Diplomasinin evrimi

Evet öyle... Değişmeyen tek şey değişimin kendisi... Diplomasi bile evrimleşerek ne hale gelmiş. Bunu, eski diplomat, şimdi üniversite öğretim üyesi olan Hüner Tuncer’in “Diplomasinin Evrimi/Gizli Diplomasiden Küresel Diplomasiye” (Kaynak Yayınları) adlı kitabını okuyunca öğrenip algıladık.
Diplomasinin evrimi bakın neleri değiştirmiş, neler getirmiş ve neleri götürmüş:
-Günümüzün küresel diplomasisinin aktörleri oldukça farklı. Bunlar; Hükümet Dışı Kuruluşlar (Çok Uluslu Şirketler, Bil Gates ve George Soros), Bölgesel Kuruluşlar, AB, Avrupa Konseyi ve OECD olarak sayılıyor.

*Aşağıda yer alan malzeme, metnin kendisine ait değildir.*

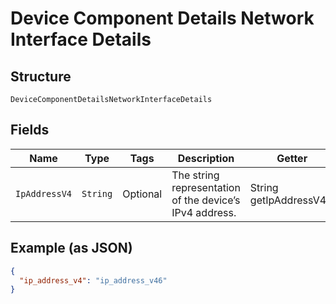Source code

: 
# Device Component Details Network Interface Details

## Structure

`DeviceComponentDetailsNetworkInterfaceDetails`

## Fields

| Name | Type | Tags | Description | Getter |
|  --- | --- | --- | --- | --- |
| `IpAddressV4` | `String` | Optional | The string representation of the device’s IPv4 address. | String getIpAddressV4() |

## Example (as JSON)

```json
{
  "ip_address_v4": "ip_address_v46"
}
```

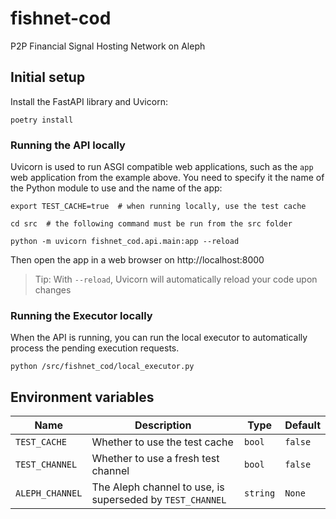 # fishnet-cod
P2P Financial Signal Hosting Network on Aleph

## Initial setup
Install the FastAPI library and Uvicorn: 
```shell
poetry install
```

### Running the API locally
Uvicorn is used to run ASGI compatible web applications, such as the `app`
web application from the example above. You need to specify it the name of the
Python module to use and the name of the app:
```shell
export TEST_CACHE=true  # when running locally, use the test cache

cd src  # the following command must be run from the src folder

python -m uvicorn fishnet_cod.api.main:app --reload
```

Then open the app in a web browser on http://localhost:8000

> Tip: With `--reload`, Uvicorn will automatically reload your code upon changes  

### Running the Executor locally
When the API is running, you can run the local executor to automatically
process the pending execution requests.
```shell
python /src/fishnet_cod/local_executor.py
```

## Environment variables

| Name            | Description                                               | Type     | Default |
|-----------------|-----------------------------------------------------------|----------|---------|
| `TEST_CACHE`    | Whether to use the test cache                             | `bool`   | `false` |
| `TEST_CHANNEL`  | Whether to use a fresh test channel                       | `bool`   | `false` |
| `ALEPH_CHANNEL` | The Aleph channel to use, is superseded by `TEST_CHANNEL` | `string` | `None`  |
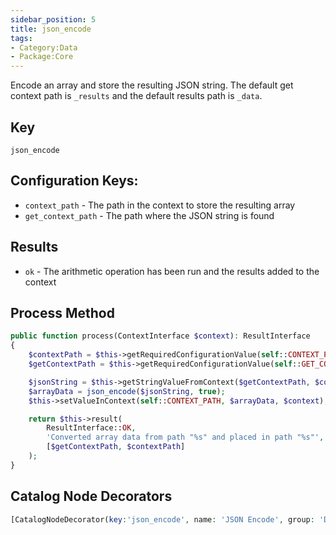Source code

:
 ```yaml
---
sidebar_position: 5
title: json_encode
tags:
- Category:Data
- Package:Core
---
```


Encode an array and store the resulting JSON string. The default get context path is `_results` and the
default results path is `_data`.

## Key
`json_encode`

## Configuration Keys:
* `context_path` - The path in the context to store the resulting array
* `get_context_path` - The path where the JSON string is found

## Results
* `ok` - The arithmetic operation has been run and the results added to the context

## Process Method
```php 
public function process(ContextInterface $context): ResultInterface
{
    $contextPath = $this->getRequiredConfigurationValue(self::CONTEXT_PATH, self::DEFAULT_CONTEXT_PATH);
    $getContextPath = $this->getRequiredConfigurationValue(self::GET_CONTEXT_PATH, self::DEFAULT_GET_CONTEXT_PATH);

    $jsonString = $this->getStringValueFromContext($getContextPath, $context);
    $arrayData = json_encode($jsonString, true);
    $this->setValueInContext(self::CONTEXT_PATH, $arrayData, $context);

    return $this->result(
        ResultInterface::OK,
        'Converted array data from path "%s" and placed in path "%s"',
        [$getContextPath, $contextPath]
    );
}
```
## Catalog Node Decorators
```php
[CatalogNodeDecorator(key:'json_encode', name: 'JSON Encode', group: 'Data', description: 'Convert an array to a JSON string.')]
```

-Ülkelerarası ticaret ilişkilerini geliştirme görevinin diplomatlardan alınarak şirketler ve ticaret odalarına verilmesi düşünülüyor. Kredi kartı şirketleri, turizm acentaları ve turizm şirketleri, konsoloslukların yerini aldılar bile. Elçilik ve konsolosluk kapılarındaki vize kuyrukları kalkıyor artık, elektronik vize uygulanmaya başlandı.
-Günümüzde artık e-posta ile diplomatik görüşmeler yapılabiliyor. Diplomatlar artık çevre, maliye, ekonomi, insan hakları, sağlık sorunları, örgütlü suçlar, güvenlik sorunları, terörizm ve teknoloji konularında uzmanlaşmış kişilerden olması bekleniyor. Yakında belki de yurtdışında sürekli elçiliklerin olması uygulamasına ihtiyaç kalmayacak.

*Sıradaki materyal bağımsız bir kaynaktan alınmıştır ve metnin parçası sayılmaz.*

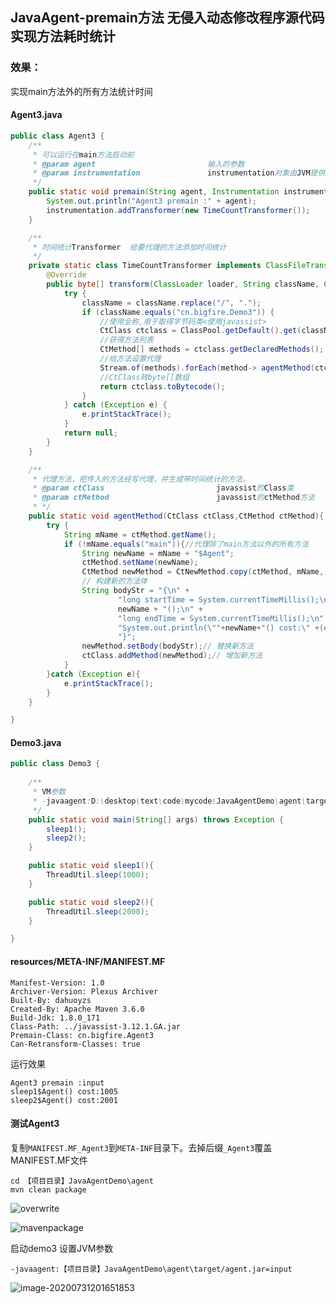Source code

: ## JavaAgent-premain方法 无侵入动态修改程序源代码实现方法耗时统计

### 效果：

实现main方法外的所有方法统计时间



#### Agent3.java

```java
public class Agent3 {
    /**
     * 可以运行在main方法启动前
     * @param agent                         输入的参数
     * @param instrumentation               instrumentation对象由JVM提供并传入
     */
    public static void premain(String agent, Instrumentation instrumentation) {
        System.out.println("Agent3 premain :" + agent);
        instrumentation.addTransformer(new TimeCountTransformer());
    }

    /**
     * 时间统计Transformer  给要代理的方法添加时间统计
     */
    private static class TimeCountTransformer implements ClassFileTransformer {
        @Override
        public byte[] transform(ClassLoader loader, String className, Class<?> classBeingRedefined, ProtectionDomain protectionDomain, byte[] classfileBuffer) {
            try {
                className = className.replace("/", ".");
                if (className.equals("cn.bigfire.Demo3")) {
                    //使用全称,用于取得字节码类<使用javassist>
                    CtClass ctclass = ClassPool.getDefault().get(className);
                    //获得方法列表
                    CtMethod[] methods = ctclass.getDeclaredMethods();
                    //给方法设置代理
                    Stream.of(methods).forEach(method-> agentMethod(ctclass,method));
                    //CtClass转byte[]数组
                    return ctclass.toBytecode();
                }
            } catch (Exception e) {
                e.printStackTrace();
            }
            return null;
        }
    }

    /**
     * 代理方法，把传入的方法经写代理，并生成带时间统计的方法，
     * @param ctClass                         javassist的Class类
     * @param ctMethod                        javassist的ctMethod方法
     * */
    public static void agentMethod(CtClass ctClass,CtMethod ctMethod){
        try {
            String mName = ctMethod.getName();
            if (!mName.equals("main")){//代理除了main方法以外的所有方法
                String newName = mName + "$Agent";
                ctMethod.setName(newName);
                CtMethod newMethod = CtNewMethod.copy(ctMethod, mName, ctClass, null);
                // 构建新的方法体
                String bodyStr = "{\n" +
                        "long startTime = System.currentTimeMillis();\n" +
                        newName + "();\n" +
                        "long endTime = System.currentTimeMillis();\n" +
                        "System.out.println(\""+newName+"() cost:\" +(endTime - startTime));\n" +
                        "}";
                newMethod.setBody(bodyStr);// 替换新方法
                ctClass.addMethod(newMethod);// 增加新方法
            }
        }catch (Exception e){
            e.printStackTrace();
        }
    }

}
```

#### Demo3.java

```java
public class Demo3 {
    
    /**
     * VM参数
     * -javaagent:D:\desktop\text\code\mycode\JavaAgentDemo\agent\target/agent.jar=input
     */
    public static void main(String[] args) throws Exception {
        sleep1();
        sleep2();
    }

    public static void sleep1(){
        ThreadUtil.sleep(1000);
    }

    public static void sleep2(){
        ThreadUtil.sleep(2000);
    }

}
```

#### resources/META-INF/MANIFEST.MF

```META-INF
Manifest-Version: 1.0
Archiver-Version: Plexus Archiver
Built-By: dahuoyzs
Created-By: Apache Maven 3.6.0
Build-Jdk: 1.8.0_171
Class-Path: ../javassist-3.12.1.GA.jar
Premain-Class: cn.bigfire.Agent3
Can-Retransform-Classes: true

```

运行效果
```shell script
Agent3 premain :input
sleep1$Agent() cost:1005
sleep2$Agent() cost:2001
```

#### 测试Agent3
复制`MANIFEST.MF_Agent3`到`META-INF`目录下。去掉后缀`_Agent3`覆盖MANIFEST.MF文件

```shell script
cd 【项目目录】JavaAgentDemo\agent 
mvn clean package
```

![overwrite](https://gitee.com/dahuoyzs/res/raw/master/img/overwrite.png)

![mavenpackage](https://gitee.com/dahuoyzs/res/raw/master/img/mavenpackage.jpg)


启动demo3 设置JVM参数

`-javaagent:【项目目录】JavaAgentDemo\agent\target/agent.jar=input`


![image-20200731201651853](https://gitee.com/dahuoyzs/res/raw/master/img/image-20200731201651853.png)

Tüm bu evrimsel gelişmelere karşın Hüner Tuncer, “Ulus-devletler oldukça diplomasi, diplomatlarsız yürütülemeyecektir” diyor.

Piru Piru
Efendim bu Piru’yu, 1933 yılında Atatürk’ün bakanlarından Mahmut Esat Bozkurt yazmış, ben, M.İskender Özturanlı’nın “Türkiye’de Laikliğin Serüveni” adlı kitabından aldım (Toplumsal Dönüşüm Yayınları).
Piru, Siirt’in Pervari ilçesinden bir vatandaş. Cuma hutbelerinde hep Muhammed, Ömer, Osman, Ali adlarını duyarmış da, kendi adının söylenmemesine içerlermiş. Çünkü o yörenin en namlı adamlarındanmış. Piru, varmış bir gün Hoca’nın yanına, benim adımı de, sana kırk keçi vereyim demiş. Hoca da uyup şeytana kürsüden söylemiş adını: “Piru Piru kepçen keberu, mekanı fil cehennem ve bisel masuru” (yani kepçen kocaman, yerin cehennem olsun). Uyanık müezzinden kaçar mı? Hemen itiraz etmiş, hutbede Piru sözcüğünü hiç duymadığını söylemiş. Hoca bakmış ki dalgasına taş atılmakta, işi tatlıya bağlamış ustaca: “Uskutu uskutu ya eyyüey sakutun (söze giren kişi, sus lütfen. Şehrimizin en zengini Piru, adını hutbede anacak olursam bana kırk keçi vereceğini söyledi. Sesini çıkarma. Bu keçilerden ’lekemül aşra, velenel eşrün’on tanesi senin olsun”

O gün tarikat ve aşiret yapılanması egemendi oralarda, bugün de öyle. Bakmayın siz Piru’nun memleketlisi Abdullah’ın “iyi şeyler olacak” demesine, hamam aynı hamamdır tellaklar değişmiştir yalnızca. Hazret Peygamber, aşiret burgacındaki Arap toplumunu evrensel değerlere taşımayı ve evrensel ölçekte düşündürtmeye çalıştı. Kürtler, bu aşiret-tarikat yapılanmasını hiçbir zaman kıramadılar. O yörenin egemenleri, İslam Dini’ni kendi dar anlayışlarının içine hapsederek asırlarca insanları din adına kullanıp güttüler. Cumhuriyetin getirdiği laiklik anlayışı bu yapılanmayı Atatürk dönemi dışında çözmek için zorlamadı. Ağa ve şıhlar, laikliğe karşı direndiler. Bugün oralarda Nakşilik ve Nurculuğun hükmü geçiyor, birçok siyasetçi de bu yapılanma ve anlayışla mücadele etme yerine, siyasal açıdan yararlanma yolunu seçiyor.